But-Roll Tutorial
Updated: 5.16.26
Today we are going over the But-Roll. This roll is best used in awkward situations where a normal roll technique just does not make sense or you just do not have the right body position to enter a traditional roll technique. Additionally, this technique is great for flat raised surfaces that may impede your path during a falling scenario. As long as you can make it to your hip safely, this roll is always a viable option to have in your bag of falling options.
Butt Roll (Booty Roll): Controlled Hip-to-Hip Transition for Recovery and Flow
Key Takeaways
The butt roll is a controlled ground transition using the glutes as the primary impact and pivot surface, not a passive fall.
Entry is a diagonal/sideways redirection of momentum, not a straight drop or backward roll.
The goal is impact management before rotation, using the hands to slow descent and guide placement.

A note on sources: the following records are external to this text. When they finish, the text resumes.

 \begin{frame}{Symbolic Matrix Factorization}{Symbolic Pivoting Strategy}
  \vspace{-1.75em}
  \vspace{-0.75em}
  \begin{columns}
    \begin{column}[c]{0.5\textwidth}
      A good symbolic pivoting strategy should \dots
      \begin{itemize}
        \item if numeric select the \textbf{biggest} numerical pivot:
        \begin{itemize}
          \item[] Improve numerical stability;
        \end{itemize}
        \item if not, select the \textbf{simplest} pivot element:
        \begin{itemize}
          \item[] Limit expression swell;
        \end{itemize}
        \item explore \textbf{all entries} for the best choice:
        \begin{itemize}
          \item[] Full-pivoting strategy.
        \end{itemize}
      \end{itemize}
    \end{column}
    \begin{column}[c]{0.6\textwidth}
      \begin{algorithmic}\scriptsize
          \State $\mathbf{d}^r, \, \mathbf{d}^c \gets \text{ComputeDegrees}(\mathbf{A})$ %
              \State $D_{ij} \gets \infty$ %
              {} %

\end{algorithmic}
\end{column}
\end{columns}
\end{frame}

The movement begins by placing the foot and “framing” it with the hands to create a controlled lowering path.
You intentionally guide the body to one glute first, then transfer across to the opposite side to complete the roll.

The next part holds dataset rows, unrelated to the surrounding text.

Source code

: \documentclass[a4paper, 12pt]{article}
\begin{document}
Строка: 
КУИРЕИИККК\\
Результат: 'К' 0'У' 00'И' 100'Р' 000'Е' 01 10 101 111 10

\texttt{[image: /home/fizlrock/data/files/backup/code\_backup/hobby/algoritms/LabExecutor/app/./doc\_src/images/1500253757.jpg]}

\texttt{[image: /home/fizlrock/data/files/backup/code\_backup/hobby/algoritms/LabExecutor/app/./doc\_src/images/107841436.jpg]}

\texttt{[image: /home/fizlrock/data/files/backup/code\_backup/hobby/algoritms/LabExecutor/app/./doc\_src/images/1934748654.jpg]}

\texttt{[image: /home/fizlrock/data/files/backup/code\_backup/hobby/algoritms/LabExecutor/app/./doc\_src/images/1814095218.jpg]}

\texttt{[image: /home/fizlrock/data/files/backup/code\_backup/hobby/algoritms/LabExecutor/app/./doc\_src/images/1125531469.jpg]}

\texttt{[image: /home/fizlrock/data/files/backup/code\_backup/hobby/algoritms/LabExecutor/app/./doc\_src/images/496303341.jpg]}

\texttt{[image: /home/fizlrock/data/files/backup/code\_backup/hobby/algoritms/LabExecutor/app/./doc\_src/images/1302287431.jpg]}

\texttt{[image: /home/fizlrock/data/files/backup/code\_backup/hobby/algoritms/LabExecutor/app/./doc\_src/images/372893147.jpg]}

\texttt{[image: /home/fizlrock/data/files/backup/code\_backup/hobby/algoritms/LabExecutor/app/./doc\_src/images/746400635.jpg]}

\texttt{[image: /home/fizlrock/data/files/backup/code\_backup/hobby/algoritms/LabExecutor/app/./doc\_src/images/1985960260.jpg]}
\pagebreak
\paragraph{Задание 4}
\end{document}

The roll includes a 180°-style body transition, but often maintains overall travel direction rather than fully reversing orientation.
Hands are active throughout: they absorb load, control speed, and assist the hip-to-hip transfer.

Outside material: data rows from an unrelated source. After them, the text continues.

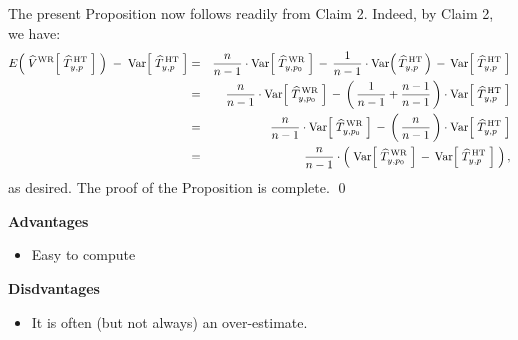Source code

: \vskip 0.8cm
\noindent
The present Proposition now follows readily from Claim 2.
Indeed, by Claim 2, we have:
\begin{eqnarray*}
E\!\left(\;\widehat{V}^{\textnormal{WR}}\!\left[\;\widehat{T}^{\,\textnormal{HT}}_{y,p}\;\right]\;\right)
\; - \; \Var\!\left[\;\widehat{T}^{\,\textnormal{HT}}_{y,p}\;\right]
& = &
	\dfrac{n}{n-1} \cdot \Var\!\left[\;\widehat{T}^{\,\textnormal{WR}}_{y,p_{0}}\;\right]
	\,-\,
	\dfrac{1}{n-1} \cdot \Var\!\left(\,\widehat{T}^{\,\textnormal{HT}}_{y,p}\,\right)
	\, - \,
	\Var\!\left[\;\widehat{T}^{\,\textnormal{HT}}_{y,p}\;\right]
\\
& = &
	\dfrac{n}{n-1} \cdot \Var\!\left[\;\widehat{T}^{\,\textnormal{WR}}_{y,p_{0}}\;\right]
	\,-\,
	\left(\,\dfrac{1}{n-1} + \dfrac{n-1}{n-1}\,\right)
		\cdot
		\Var\!\left[\;\widehat{T}^{\,\textnormal{HT}}_{y,p}\;\right]
\\
& = &
	\dfrac{n}{n-1} \cdot \Var\!\left[\;\widehat{T}^{\,\textnormal{WR}}_{y,p_{0}}\;\right]
	\,-\,
	\left(\,\dfrac{n}{n-1}\,\right)
		\cdot
		\Var\!\left[\;\widehat{T}^{\,\textnormal{HT}}_{y,p}\;\right]
\\
& = &
	\dfrac{n}{n-1} \cdot
	\left(\;
		\Var\!\left[\;\widehat{T}^{\,\textnormal{WR}}_{y,p_{0}}\;\right]
		\,-\,
		\Var\!\left[\;\widehat{T}^{\,\textnormal{HT}}_{y,p}\;\right]
		\;\right),
\end{eqnarray*}
as desired.
The proof of the Proposition is complete.
\qed

\vskip 0.5cm
\noindent
\textbf{Advantages}
\begin{itemize}
\item
	Easy to compute
\end{itemize}

\vskip 0.5cm
\noindent
\textbf{Disdvantages}
\begin{itemize}
\item
	It is often (but not always) an over-estimate.
\end{itemize}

The “butt roll squat” drill builds the entry pattern (descent + hip contact control) without full rotation.
Completion is a push-off and exit using the hands, re-establishing upright or forward movement.
The technique is most useful when you need a low, awkward, or constrained fall response rather than a full rolling bailout.
Core Explanation
The butt roll is a hybrid fall-recovery pattern that blends a controlled squat-to-hip descent with a lateral roll across the glutes. Instead of dropping directly into a traditional roll, the body is guided into one side of the pelvis first, using the hands to regulate speed and reduce impact.
From there, momentum is transferred across the hips to the opposite side, allowing the body to rotate and redirect while staying low and stable. The key distinction is that the roll is not purely rotational, it is a guided weight transfer between contact points on the ground.
Practical Application
This technique is most useful in real-world situations where a clean forward or backward roll isn’t available, such as tripping mid-stride, stumbling into uneven terrain, or needing to descend near obstacles. It provides a way to dissipate force without slamming a single joint or losing full orientation control.
For training, the progression matters: first build the controlled descent (butt roll squat), then the side-to-side transfer, and finally the full integrated movement. Once learned, it becomes a fallback pattern your system can select automatically when space and timing are limited.
It also scales well, low speed practice on the ground translates into higher momentum versions or use against environmental structures like low walls for assisted descent and redirection.